Goal of the exercise = Copy out exactly, from the entries that follow, the line holding "The dataset contains", the line holding "## Description", and all lines between them, but no pictures.

Data to use =

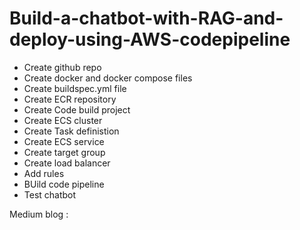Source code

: # Build-a-chatbot-with-RAG-and-deploy-using-AWS-codepipeline

- Create github repo
- Create docker and docker compose files
- Create buildspec.yml file
- Create ECR repository
- Create Code build project
- Create ECS cluster
- Create Task definistion
- Create ECS service
- Create target group
- Create load balancer
- Add rules
- BUild code pipeline
- Test chatbot


Medium blog : 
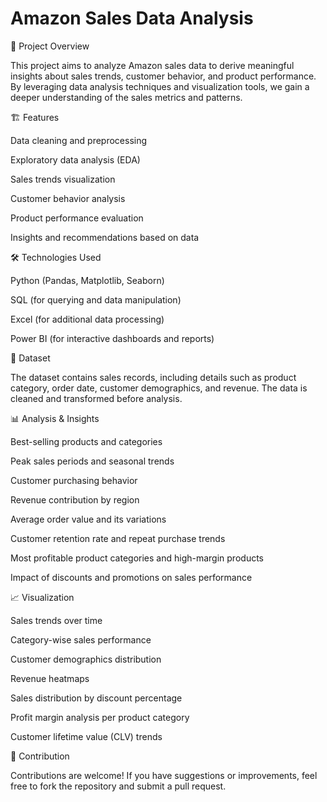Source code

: # Amazon Sales Data Analysis


📌 Project Overview

This project aims to analyze Amazon sales data to derive meaningful insights about sales trends, customer behavior, and product performance. By leveraging data analysis techniques and visualization tools, we gain a deeper understanding of the sales metrics and patterns.


🏗️ Features

Data cleaning and preprocessing

Exploratory data analysis (EDA)

Sales trends visualization

Customer behavior analysis

Product performance evaluation

Insights and recommendations based on data


🛠️ Technologies Used

Python (Pandas, Matplotlib, Seaborn)

SQL (for querying and data manipulation)

Excel (for additional data processing)

Power BI (for interactive dashboards and reports)


📂 Dataset

The dataset contains sales records, including details such as product category, order date, customer demographics, and revenue. The data is cleaned and transformed before analysis.


📊 Analysis & Insights

Best-selling products and categories

Peak sales periods and seasonal trends

Customer purchasing behavior

Revenue contribution by region

Average order value and its variations

Customer retention rate and repeat purchase trends

Most profitable product categories and high-margin products

Impact of discounts and promotions on sales performance


📈 Visualization

Sales trends over time

Category-wise sales performance

Customer demographics distribution

Revenue heatmaps

Sales distribution by discount percentage

Profit margin analysis per product category

Customer lifetime value (CLV) trends


📢 Contribution

Contributions are welcome! If you have suggestions or improvements, feel free to fork the repository and submit a pull request.
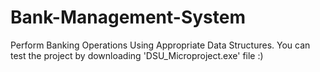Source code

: # Bank-Management-System
Perform Banking Operations Using Appropriate Data Structures.
You can test the project by downloading 'DSU_Microproject.exe' file :)
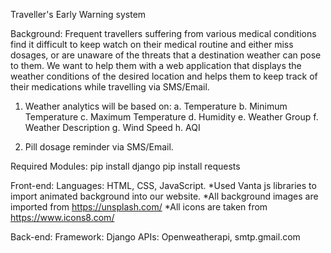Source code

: Traveller's Early Warning system

Background: Frequent travellers suffering from various medical conditions find
it difficult to keep watch on their medical routine and either miss dosages, or are
unaware of the threats that a destination weather can pose to them. We want to
help them with a web application that displays the weather conditions of the desired location
and helps them to keep track of their medications while travelling via SMS/Email.

1. Weather analytics will be based on:
    a. Temperature
    b. Minimum Temperature
    c. Maximum Temperature
    d. Humidity
    e. Weather Group
    f. Weather Description
    g. Wind Speed
    h. AQI
    
2. Pill dosage reminder via SMS/Email.

Required Modules: 
pip install django
pip install requests


Front-end: 
Languages: HTML, CSS, JavaScript.
*Used Vanta js libraries to import  animated background into our website. 
*All background images are imported from https://unsplash.com/
*All icons are taken from https://www.icons8.com/

Back-end:
Framework: Django
APIs: Openweatherapi, smtp.gmail.com 
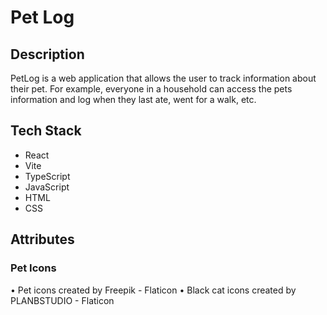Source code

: # Pet Log

## Description
PetLog is a web application that allows the user to track information about their pet. For example, everyone in a household can access the pets information and log when they last ate, went for a walk, etc.

## Tech Stack
- React
- Vite
- TypeScript
- JavaScript
- HTML
- CSS

## Attributes
### Pet Icons
•	Pet icons created by Freepik - Flaticon
•	Black cat icons created by PLANBSTUDIO - Flaticon
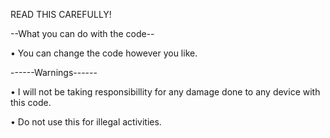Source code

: READ THIS CAREFULLY!

--What you can do with the code--

• You can change the code however you like.

------Warnings------

• I will not be taking responsibillity for any damage done
  to any device with this code.

• Do not use this for illegal activities.

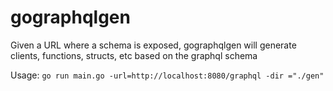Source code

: # gographqlgen

Given a URL where a schema is exposed, gographqlgen will generate clients, functions, structs, etc based on the graphql schema

Usage: `go run main.go -url=http://localhost:8080/graphql -dir ="./gen"`
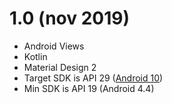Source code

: # 1.0 (nov 2019)

- Android Views
- Kotlin
- Material Design 2
- Target SDK is API 29 ([Android 10](https://developer.android.com/tools/releases/platforms#10))
- Min SDK is API 19 (Android 4.4)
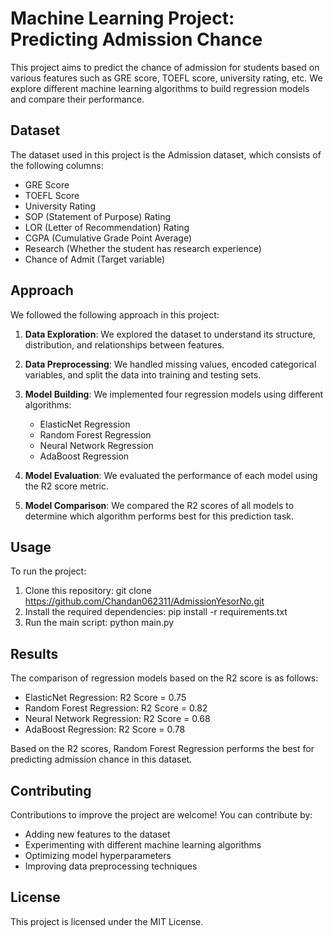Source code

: # Machine Learning Project: Predicting Admission Chance

This project aims to predict the chance of admission for students based on various features such as GRE score, TOEFL score, university rating, etc. We explore different machine learning algorithms to build regression models and compare their performance.

## Dataset

The dataset used in this project is the Admission dataset, which consists of the following columns:

- GRE Score
- TOEFL Score
- University Rating
- SOP (Statement of Purpose) Rating
- LOR (Letter of Recommendation) Rating
- CGPA (Cumulative Grade Point Average)
- Research (Whether the student has research experience)
- Chance of Admit (Target variable)

## Approach

We followed the following approach in this project:

1. **Data Exploration**: We explored the dataset to understand its structure, distribution, and relationships between features.

2. **Data Preprocessing**: We handled missing values, encoded categorical variables, and split the data into training and testing sets.

3. **Model Building**: We implemented four regression models using different algorithms:
   - ElasticNet Regression
   - Random Forest Regression
   - Neural Network Regression
   - AdaBoost Regression

4. **Model Evaluation**: We evaluated the performance of each model using the R2 score metric.

5. **Model Comparison**: We compared the R2 scores of all models to determine which algorithm performs best for this prediction task.

## Usage

To run the project:

1. Clone this repository:
  git clone https://github.com/Chandan062311/AdmissionYesorNo.git
2. Install the required dependencies:
  pip install -r requirements.txt
3. Run the main script:
   python main.py


## Results

The comparison of regression models based on the R2 score is as follows:

- ElasticNet Regression: R2 Score = 0.75
- Random Forest Regression: R2 Score = 0.82
- Neural Network Regression: R2 Score = 0.68
- AdaBoost Regression: R2 Score = 0.78

Based on the R2 scores, Random Forest Regression performs the best for predicting admission chance in this dataset.

## Contributing

Contributions to improve the project are welcome! You can contribute by:

- Adding new features to the dataset
- Experimenting with different machine learning algorithms
- Optimizing model hyperparameters
- Improving data preprocessing techniques

## License

This project is licensed under the MIT License.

Reply =
The dataset contains sales records, including details such as product category, order date, customer demographics, and revenue. The data is cleaned and transformed before analysis.


📊 Analysis & Insights

Best-selling products and categories

Peak sales periods and seasonal trends

Customer purchasing behavior

Revenue contribution by region

Average order value and its variations

Customer retention rate and repeat purchase trends

Most profitable product categories and high-margin products

Impact of discounts and promotions on sales performance


📈 Visualization

Sales trends over time

Category-wise sales performance

Customer demographics distribution

Revenue heatmaps

Sales distribution by discount percentage

Profit margin analysis per product category

Customer lifetime value (CLV) trends


📢 Contribution

Contributions are welcome! If you have suggestions or improvements, feel free to fork the repository and submit a pull request.
Source code

: # Bank-Management-System
Perform Banking Operations Using Appropriate Data Structures.
You can test the project by downloading 'DSU_Microproject.exe' file :)
Source code

: Traveller's Early Warning system

Background: Frequent travellers suffering from various medical conditions find
it difficult to keep watch on their medical routine and either miss dosages, or are
unaware of the threats that a destination weather can pose to them. We want to
help them with a web application that displays the weather conditions of the desired location
and helps them to keep track of their medications while travelling via SMS/Email.

1. Weather analytics will be based on:
    a. Temperature
    b. Minimum Temperature
    c. Maximum Temperature
    d. Humidity
    e. Weather Group
    f. Weather Description
    g. Wind Speed
    h. AQI
    
2. Pill dosage reminder via SMS/Email.

Required Modules: 
pip install django
pip install requests


Front-end: 
Languages: HTML, CSS, JavaScript.
*Used Vanta js libraries to import  animated background into our website. 
*All background images are imported from https://unsplash.com/
*All icons are taken from https://www.icons8.com/

Back-end:
Framework: Django
APIs: Openweatherapi, smtp.gmail.com 
Source code

: # Pet Log

## Description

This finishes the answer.